══ DATA EXCERPTS ══
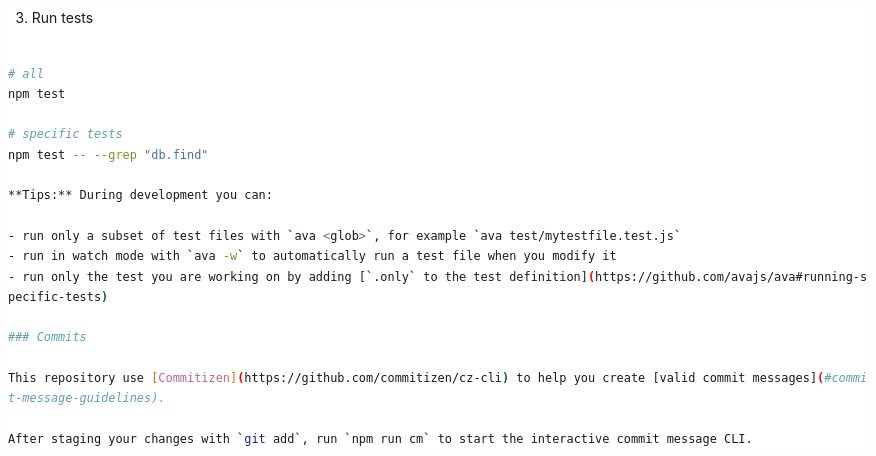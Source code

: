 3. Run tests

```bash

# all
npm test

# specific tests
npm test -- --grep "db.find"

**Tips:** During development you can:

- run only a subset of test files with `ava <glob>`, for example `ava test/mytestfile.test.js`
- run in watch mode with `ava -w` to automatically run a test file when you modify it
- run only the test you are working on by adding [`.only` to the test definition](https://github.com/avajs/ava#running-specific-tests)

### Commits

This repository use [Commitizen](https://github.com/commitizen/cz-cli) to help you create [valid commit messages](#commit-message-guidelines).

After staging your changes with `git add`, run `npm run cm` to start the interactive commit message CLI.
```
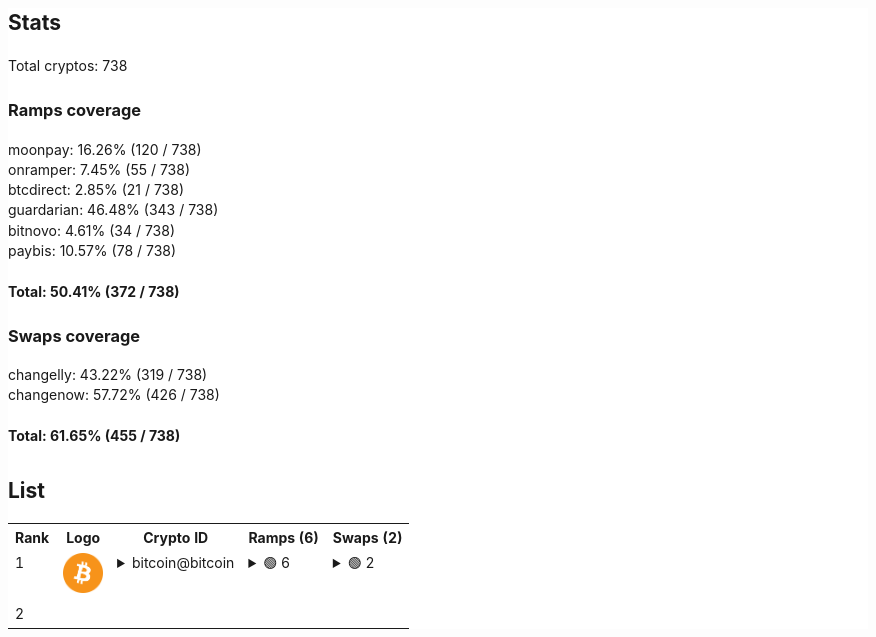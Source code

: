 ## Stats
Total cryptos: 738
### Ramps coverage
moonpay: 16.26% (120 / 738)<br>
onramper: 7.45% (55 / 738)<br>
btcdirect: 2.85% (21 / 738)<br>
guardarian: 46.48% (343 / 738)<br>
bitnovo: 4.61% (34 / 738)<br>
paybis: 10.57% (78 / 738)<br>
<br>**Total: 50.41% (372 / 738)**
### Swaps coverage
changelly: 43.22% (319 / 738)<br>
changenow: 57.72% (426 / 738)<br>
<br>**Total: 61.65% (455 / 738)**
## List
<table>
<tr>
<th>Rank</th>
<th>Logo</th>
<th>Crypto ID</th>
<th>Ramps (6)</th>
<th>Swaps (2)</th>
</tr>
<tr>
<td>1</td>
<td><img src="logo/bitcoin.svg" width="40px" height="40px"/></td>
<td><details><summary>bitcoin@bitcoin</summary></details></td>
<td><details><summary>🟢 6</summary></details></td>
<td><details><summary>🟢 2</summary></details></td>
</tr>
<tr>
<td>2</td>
═══
══ DATA EXCERPTS ══
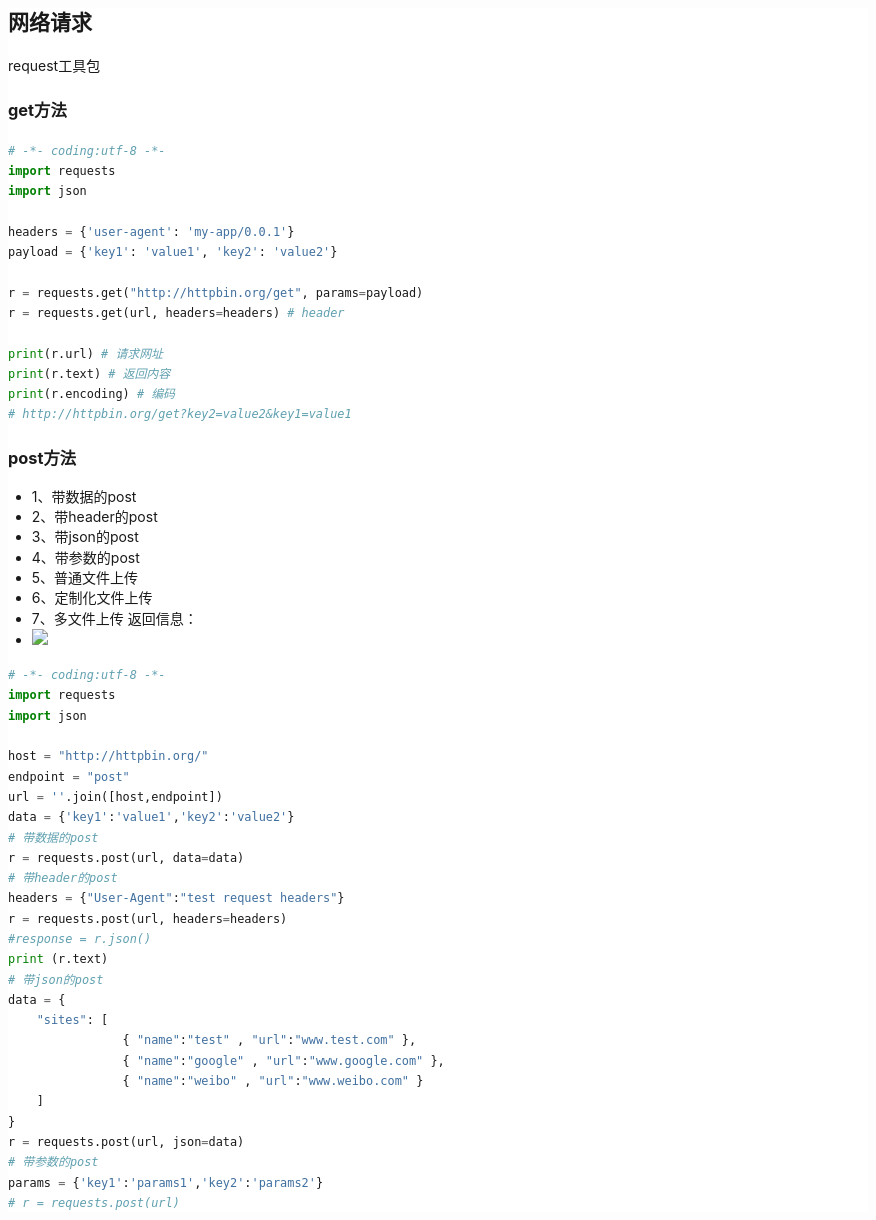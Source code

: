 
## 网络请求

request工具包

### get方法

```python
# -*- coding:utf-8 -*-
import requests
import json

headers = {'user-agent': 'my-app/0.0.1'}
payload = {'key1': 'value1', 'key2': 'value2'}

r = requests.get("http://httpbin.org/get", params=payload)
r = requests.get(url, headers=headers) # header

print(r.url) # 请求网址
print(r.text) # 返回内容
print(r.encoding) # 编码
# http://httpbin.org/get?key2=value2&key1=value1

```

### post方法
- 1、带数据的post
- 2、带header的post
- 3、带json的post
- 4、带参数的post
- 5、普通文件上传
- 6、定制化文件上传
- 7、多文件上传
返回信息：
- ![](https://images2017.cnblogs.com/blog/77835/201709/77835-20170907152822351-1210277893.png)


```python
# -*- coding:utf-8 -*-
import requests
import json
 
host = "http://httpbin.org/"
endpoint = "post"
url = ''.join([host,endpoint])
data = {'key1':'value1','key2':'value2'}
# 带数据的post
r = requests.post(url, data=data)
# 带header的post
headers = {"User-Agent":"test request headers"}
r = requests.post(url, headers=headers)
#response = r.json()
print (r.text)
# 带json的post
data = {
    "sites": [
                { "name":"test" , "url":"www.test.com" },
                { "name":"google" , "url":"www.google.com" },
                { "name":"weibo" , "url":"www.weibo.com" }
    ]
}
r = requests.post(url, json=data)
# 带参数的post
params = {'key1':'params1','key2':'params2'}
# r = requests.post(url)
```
═══
-- WHAT YOU NEED TO DO --
Where a line above holds the word "details", copy it.

-- EXERCISE ANSWER --
<td><details><summary>bitcoin@bitcoin</summary></details></td>
<td><details><summary>🟢 6</summary></details></td>
<td><details><summary>🟢 2</summary></details></td>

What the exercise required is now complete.